[Dataset items]
○ ○ ○ ○ ○
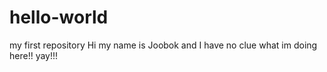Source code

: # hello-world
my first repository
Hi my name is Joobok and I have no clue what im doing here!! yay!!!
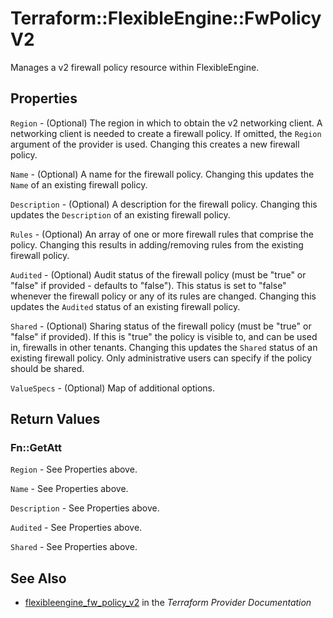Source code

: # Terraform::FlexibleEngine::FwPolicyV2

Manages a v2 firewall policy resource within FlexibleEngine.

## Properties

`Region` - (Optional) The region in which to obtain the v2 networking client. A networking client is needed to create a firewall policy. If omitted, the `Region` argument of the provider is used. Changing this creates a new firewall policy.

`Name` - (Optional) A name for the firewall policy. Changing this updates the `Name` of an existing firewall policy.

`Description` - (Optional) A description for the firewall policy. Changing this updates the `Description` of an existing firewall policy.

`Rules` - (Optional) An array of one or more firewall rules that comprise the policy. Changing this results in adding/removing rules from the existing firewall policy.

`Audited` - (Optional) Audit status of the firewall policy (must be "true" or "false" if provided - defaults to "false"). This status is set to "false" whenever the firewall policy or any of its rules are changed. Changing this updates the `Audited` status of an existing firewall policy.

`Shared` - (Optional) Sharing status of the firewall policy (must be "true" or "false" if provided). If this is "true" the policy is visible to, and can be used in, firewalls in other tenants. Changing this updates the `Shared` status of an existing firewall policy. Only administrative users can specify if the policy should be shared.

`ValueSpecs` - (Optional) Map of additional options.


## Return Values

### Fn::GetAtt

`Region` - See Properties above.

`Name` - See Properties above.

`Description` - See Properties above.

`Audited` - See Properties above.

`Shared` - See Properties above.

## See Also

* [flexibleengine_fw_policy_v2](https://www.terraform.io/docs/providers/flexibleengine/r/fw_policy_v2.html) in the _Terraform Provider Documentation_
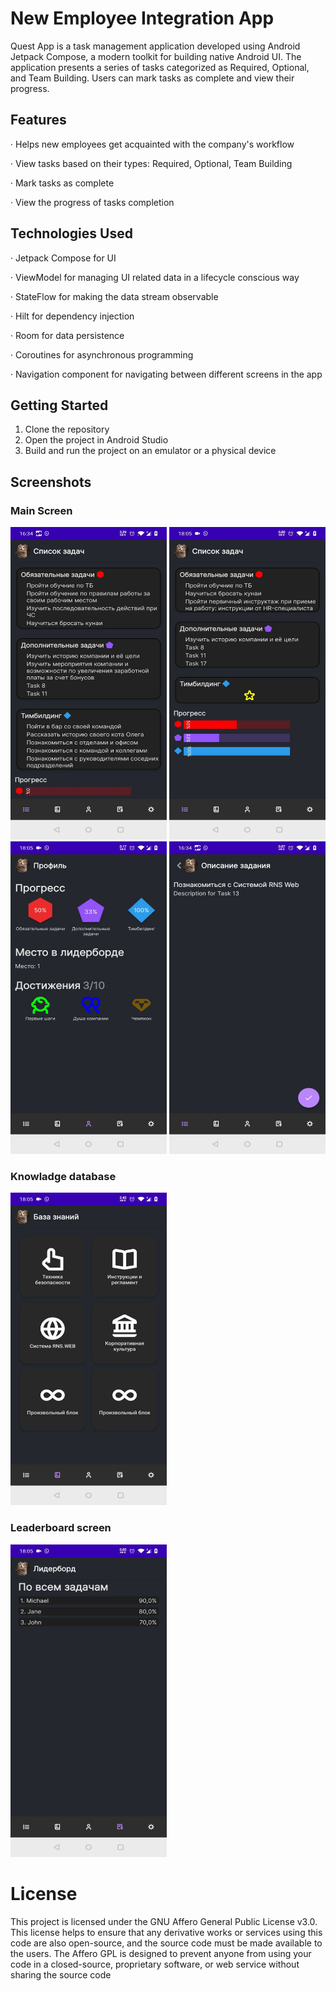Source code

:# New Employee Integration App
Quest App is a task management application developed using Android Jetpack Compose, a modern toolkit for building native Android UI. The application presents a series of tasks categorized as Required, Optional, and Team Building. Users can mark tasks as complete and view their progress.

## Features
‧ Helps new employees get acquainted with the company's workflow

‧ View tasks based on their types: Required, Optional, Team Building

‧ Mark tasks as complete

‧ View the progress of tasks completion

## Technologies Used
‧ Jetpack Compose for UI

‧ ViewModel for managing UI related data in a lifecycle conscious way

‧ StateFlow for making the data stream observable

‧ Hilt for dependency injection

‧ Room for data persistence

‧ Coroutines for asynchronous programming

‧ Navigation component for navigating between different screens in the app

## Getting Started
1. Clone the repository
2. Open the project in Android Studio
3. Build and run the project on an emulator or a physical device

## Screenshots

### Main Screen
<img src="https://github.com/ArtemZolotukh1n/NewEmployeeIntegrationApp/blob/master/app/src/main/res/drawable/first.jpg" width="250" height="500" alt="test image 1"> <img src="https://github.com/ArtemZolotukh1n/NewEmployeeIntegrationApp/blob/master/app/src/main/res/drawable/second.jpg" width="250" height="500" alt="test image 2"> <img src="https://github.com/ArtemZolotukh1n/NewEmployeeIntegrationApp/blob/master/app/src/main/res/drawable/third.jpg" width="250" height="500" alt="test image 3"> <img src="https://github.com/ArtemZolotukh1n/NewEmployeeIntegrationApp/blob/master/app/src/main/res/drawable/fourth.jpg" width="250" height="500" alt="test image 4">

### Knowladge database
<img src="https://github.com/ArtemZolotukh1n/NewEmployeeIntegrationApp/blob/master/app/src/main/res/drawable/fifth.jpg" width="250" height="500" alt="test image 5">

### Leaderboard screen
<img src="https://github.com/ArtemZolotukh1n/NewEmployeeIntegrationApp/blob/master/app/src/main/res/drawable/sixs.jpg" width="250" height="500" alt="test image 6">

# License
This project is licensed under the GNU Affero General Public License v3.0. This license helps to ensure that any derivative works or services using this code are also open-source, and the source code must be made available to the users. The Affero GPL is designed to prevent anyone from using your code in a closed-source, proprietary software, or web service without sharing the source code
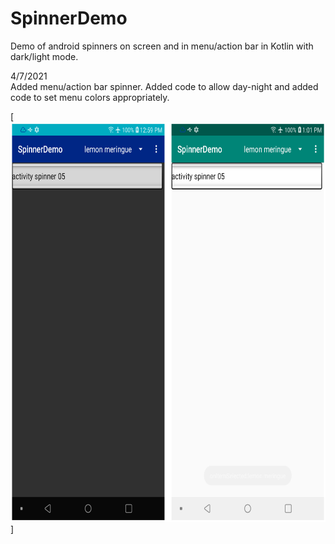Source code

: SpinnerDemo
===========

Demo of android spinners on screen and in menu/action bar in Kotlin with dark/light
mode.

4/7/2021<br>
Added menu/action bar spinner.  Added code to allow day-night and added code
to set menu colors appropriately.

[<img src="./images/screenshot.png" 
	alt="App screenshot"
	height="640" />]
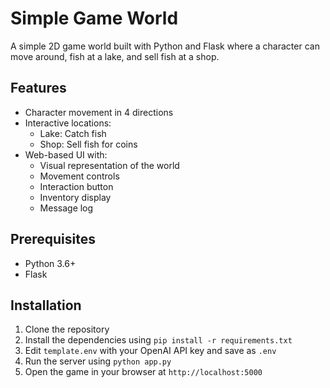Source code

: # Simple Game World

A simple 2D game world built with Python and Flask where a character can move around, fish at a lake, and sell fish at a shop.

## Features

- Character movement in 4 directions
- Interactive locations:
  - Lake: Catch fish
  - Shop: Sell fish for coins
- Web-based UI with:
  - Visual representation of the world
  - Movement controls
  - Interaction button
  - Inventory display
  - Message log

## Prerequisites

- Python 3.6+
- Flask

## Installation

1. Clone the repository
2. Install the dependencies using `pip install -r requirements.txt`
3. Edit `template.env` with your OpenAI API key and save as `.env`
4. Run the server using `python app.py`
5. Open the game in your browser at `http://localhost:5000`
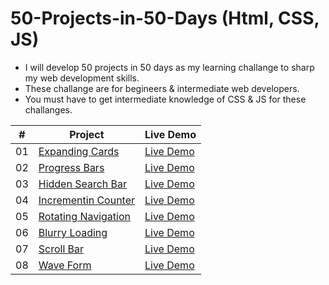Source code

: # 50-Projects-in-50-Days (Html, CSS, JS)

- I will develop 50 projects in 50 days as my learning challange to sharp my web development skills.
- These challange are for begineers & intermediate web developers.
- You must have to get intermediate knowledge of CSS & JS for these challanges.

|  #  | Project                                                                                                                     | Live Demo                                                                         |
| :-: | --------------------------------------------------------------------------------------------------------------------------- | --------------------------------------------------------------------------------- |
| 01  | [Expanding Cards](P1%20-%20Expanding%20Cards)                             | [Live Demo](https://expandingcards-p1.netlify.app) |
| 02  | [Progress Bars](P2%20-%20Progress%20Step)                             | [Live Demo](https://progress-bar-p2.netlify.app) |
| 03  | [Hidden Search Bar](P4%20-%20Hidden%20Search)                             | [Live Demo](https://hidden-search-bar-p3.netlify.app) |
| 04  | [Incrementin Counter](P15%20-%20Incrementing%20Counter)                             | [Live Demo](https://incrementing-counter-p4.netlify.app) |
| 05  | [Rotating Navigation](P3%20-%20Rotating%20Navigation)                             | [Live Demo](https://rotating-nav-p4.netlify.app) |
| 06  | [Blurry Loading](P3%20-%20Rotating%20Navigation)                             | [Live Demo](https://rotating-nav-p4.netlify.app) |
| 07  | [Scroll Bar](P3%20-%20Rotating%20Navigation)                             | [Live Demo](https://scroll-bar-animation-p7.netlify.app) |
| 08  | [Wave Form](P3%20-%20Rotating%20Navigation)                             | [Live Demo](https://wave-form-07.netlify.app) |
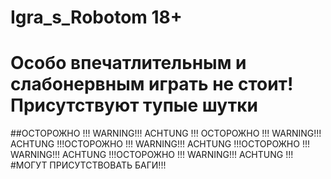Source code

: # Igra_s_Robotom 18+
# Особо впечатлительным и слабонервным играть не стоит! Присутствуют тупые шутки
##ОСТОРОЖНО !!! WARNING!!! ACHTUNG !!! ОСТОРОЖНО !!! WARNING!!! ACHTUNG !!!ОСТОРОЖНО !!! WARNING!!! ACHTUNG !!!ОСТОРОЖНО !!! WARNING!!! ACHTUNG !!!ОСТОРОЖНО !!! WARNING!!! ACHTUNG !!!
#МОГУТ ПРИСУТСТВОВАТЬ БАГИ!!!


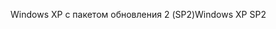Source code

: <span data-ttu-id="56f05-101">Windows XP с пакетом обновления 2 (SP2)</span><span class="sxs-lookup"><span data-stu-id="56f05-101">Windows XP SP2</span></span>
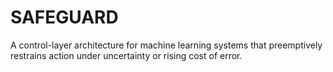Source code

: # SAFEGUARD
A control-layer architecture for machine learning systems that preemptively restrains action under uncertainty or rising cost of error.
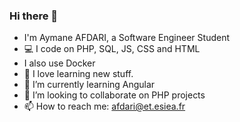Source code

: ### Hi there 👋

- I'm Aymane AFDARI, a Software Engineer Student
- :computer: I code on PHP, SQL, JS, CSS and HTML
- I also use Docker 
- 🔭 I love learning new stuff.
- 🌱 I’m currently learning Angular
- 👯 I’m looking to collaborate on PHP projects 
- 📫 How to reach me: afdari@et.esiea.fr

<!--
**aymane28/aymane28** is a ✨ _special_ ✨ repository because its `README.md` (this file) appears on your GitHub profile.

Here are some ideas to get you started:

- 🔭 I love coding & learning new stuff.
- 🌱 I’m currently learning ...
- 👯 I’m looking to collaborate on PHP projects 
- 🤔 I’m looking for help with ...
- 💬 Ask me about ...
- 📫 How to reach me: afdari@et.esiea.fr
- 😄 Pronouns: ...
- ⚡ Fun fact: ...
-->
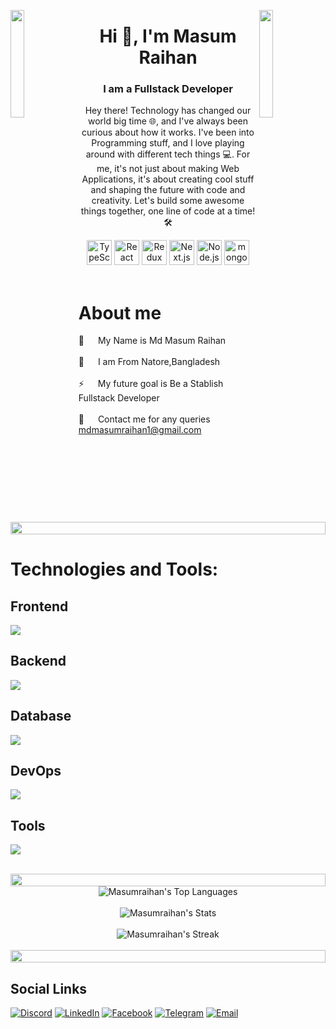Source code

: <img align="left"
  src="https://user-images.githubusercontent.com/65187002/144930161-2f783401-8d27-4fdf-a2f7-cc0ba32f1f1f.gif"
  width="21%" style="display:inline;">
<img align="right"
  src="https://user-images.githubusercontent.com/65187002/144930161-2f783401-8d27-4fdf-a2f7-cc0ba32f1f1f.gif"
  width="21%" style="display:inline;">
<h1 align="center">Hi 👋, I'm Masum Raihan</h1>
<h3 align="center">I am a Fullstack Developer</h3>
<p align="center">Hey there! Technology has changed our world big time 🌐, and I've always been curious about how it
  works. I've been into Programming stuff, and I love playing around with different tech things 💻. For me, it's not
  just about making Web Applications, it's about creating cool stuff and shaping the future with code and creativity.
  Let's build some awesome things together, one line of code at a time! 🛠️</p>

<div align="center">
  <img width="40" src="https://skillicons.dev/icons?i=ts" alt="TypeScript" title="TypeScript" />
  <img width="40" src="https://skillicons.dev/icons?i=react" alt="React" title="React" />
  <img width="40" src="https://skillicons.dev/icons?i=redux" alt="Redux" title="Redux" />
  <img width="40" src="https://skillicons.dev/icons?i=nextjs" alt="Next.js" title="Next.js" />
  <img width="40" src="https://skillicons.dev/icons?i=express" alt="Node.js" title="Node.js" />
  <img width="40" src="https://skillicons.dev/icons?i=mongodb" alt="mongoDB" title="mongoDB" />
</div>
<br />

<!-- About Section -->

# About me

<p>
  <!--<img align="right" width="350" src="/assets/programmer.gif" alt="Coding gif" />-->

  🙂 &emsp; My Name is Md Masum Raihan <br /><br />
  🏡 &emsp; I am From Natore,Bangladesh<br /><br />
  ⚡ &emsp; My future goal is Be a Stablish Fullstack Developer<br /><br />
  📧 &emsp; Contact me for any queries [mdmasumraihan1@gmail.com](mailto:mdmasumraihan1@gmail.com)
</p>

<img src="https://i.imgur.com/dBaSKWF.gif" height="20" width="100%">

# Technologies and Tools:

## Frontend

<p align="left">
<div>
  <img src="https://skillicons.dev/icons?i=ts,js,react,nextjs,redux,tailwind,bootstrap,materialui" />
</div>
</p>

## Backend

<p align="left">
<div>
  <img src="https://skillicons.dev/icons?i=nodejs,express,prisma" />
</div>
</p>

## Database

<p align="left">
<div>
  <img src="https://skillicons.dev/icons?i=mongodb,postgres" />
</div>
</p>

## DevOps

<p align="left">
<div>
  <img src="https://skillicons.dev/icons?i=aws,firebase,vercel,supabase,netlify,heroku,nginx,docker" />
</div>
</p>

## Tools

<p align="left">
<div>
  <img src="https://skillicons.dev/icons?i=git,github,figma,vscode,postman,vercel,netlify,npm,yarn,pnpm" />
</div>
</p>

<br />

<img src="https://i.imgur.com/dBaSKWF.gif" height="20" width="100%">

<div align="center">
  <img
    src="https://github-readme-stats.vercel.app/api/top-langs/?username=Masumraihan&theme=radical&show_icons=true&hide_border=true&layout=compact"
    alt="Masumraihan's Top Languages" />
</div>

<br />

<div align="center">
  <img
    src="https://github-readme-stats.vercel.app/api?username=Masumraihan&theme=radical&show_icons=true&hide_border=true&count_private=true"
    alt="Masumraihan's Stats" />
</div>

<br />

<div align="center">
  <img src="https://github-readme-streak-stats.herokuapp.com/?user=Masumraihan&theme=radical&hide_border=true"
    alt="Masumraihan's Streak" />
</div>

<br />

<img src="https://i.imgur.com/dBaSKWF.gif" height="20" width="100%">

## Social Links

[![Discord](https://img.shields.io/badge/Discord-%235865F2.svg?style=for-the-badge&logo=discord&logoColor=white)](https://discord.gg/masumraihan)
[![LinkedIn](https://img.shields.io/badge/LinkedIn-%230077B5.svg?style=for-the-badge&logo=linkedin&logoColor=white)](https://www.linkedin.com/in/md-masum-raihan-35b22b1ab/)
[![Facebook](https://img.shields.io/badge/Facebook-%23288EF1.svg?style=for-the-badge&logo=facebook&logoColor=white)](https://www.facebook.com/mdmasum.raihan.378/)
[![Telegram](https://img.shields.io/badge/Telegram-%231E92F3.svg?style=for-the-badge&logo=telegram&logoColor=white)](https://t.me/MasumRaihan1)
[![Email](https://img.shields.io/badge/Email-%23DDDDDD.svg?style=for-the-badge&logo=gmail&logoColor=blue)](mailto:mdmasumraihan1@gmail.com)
○ ○ ○ ○ ○
**WHAT NEEDS TO BE DONE:**
Find the word "there" in the entries above, then copy each line that holds it.

**EXERCISE ANSWER:**
: ### Hi there 👋
<p align="center">Hey there! Technology has changed our world big time 🌐, and I've always been curious about how it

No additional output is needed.